RAID level 2 stripes the data at bit level, rather than block level, and it uses hamming code for recovery (Franaszek et al., 1996). All the disks are synchronized by controller at same orientation, so only one request can get the service at a time at level 2.
It is cost effective than RAID level 1 mirroring because at one, scheme 4 disks required three redundant disks, one less than mirroring as shown in Figure 3. The number of redundant disk used in this level is proportional to the log of total number of disks (Guha et al., 2008). If one component fails, many parity value becomes in-consistent and the failed module is the one whispered by every incorrect subset. Recovery is done by reading the other components of a subset which includes parity components and set the lost bit 0 and 1. Multiple redundant disks identify the failed disks, but only one disk is needed for recovery. RAID level 2 is rarely used or currently not in use.
Figure 3. RAID level 02
Raid level 3 identifies the memory component failure easily than level 2 because it uses a single parity disk as shown in Figure 4. RAID level 2 uses multiple parity disk (Hitz et al., 2000). It is which, means data is inter leaved bit wise and a single parity disk is located for the fault tolerance. Read request can access all the disks that contain data and write request can access all the disks containing data and parity disk, and also it means only one single request can be served at a time. Parity disk is not included in read operation because parity disk contains only one parity, and has no information. Due to this, read performance is low because in redundant we have data in different disk and read operation can be done on the disk having less seeking time, but there is no data on redundant disk. This level is used in applications that requires high bit and width than I/O rates.

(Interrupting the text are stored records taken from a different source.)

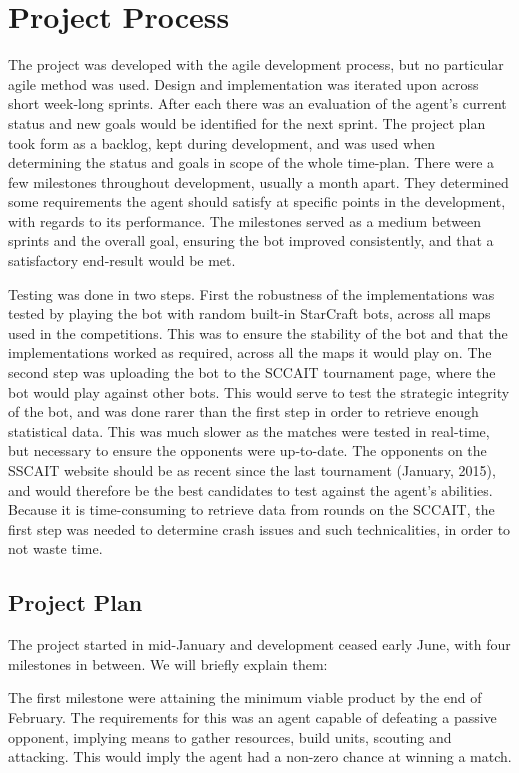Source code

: \chapter{Project Process}
\label{ch:process}
The project was developed with the agile development process, but no particular agile method was used. Design and implementation was iterated upon across short week-long sprints. After each there was an evaluation of the agent's current status and new goals would be identified for the next sprint. The project plan took form as a backlog, kept during development, and was used when determining the status and goals in scope of the whole time-plan. There were a few milestones throughout development, usually a month apart. They determined some requirements the agent should satisfy at specific points in the development, with regards to its performance. The milestones served as a medium between sprints and the overall goal, ensuring the bot improved consistently, and that a satisfactory end-result would be met.

Testing was done in two steps. First the robustness of the implementations was tested by playing the bot with random built-in StarCraft bots, across all maps used in the competitions. This was to ensure the stability of the bot and that the implementations worked as required, across all the maps it would play on. The second step was uploading the bot to the SCCAIT tournament page, where the bot would play against other bots. This would serve to test the strategic integrity of the bot, and was done rarer than the first step in order to retrieve enough statistical data. This was much slower as the matches were tested in real-time, but necessary to ensure the opponents were up-to-date. The opponents on the SSCAIT website should be as recent since the last tournament (January, 2015), and would therefore be the best candidates to test against the agent's abilities. Because it is time-consuming to retrieve data from rounds on the SCCAIT, the first step was needed to determine crash issues and such technicalities, in order to not waste time.

\section{Project Plan}
The project started in mid-January and development ceased early June, with four milestones in between. We will briefly explain them:


The first milestone were attaining the minimum viable product by the end of February. The requirements for this was an agent capable of defeating a passive opponent, implying means to gather resources, build units, scouting and attacking. This would imply the agent had a non-zero chance at winning a match.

Figure 4. Bit Interleaved (RAID level 3)
Raid level 4 is a block level interleaved parity disk having one dedicated parity disk as shown in Figure 5. The only difference between RAID 3 and RAID 4 is block RAID 3 uses bit and RAID 4 uses block, and the size of block is known as stripping unit (Raid,2015). Read requests smaller than the stripping unit access only a single disk. Write request access the disks, and parity disk for small request which access only single disk parity is calculated based on how the new data is different from the old one and applying the difference to parity block.
Figure 5. Block Inter Leaved (RAID level 4)
RAID level 4 provides good performance on read, but write performance is low because of a single dedicated parity disk.
Nowadays, RAID level 5 is the most commonly used raid level. RAID level 5 uses data striping and parity. Parity and data is stripped across all the disks in the array, as Figure 6 shows no disk is fixed alone for the parity unlike previous levels 3 and 4. Minimum 3 disks are required in this level. It gives storage capability more than level 1 and 10 and performance better than level 0.
Figure 6. Distributed Parity (RAID level 5)
Benefit of level 5 is that it uses stripping and parity combined. Stripping stores the data on multiple disks. This increases the performance but striping is not fault tolerant, and here parity is used for recovery. When data is written to the disk, system will calculate its parity and parity is saved across different disks, and when the data is lost from any disk, we can recover it from the calculated parity (Chen et al., 1994).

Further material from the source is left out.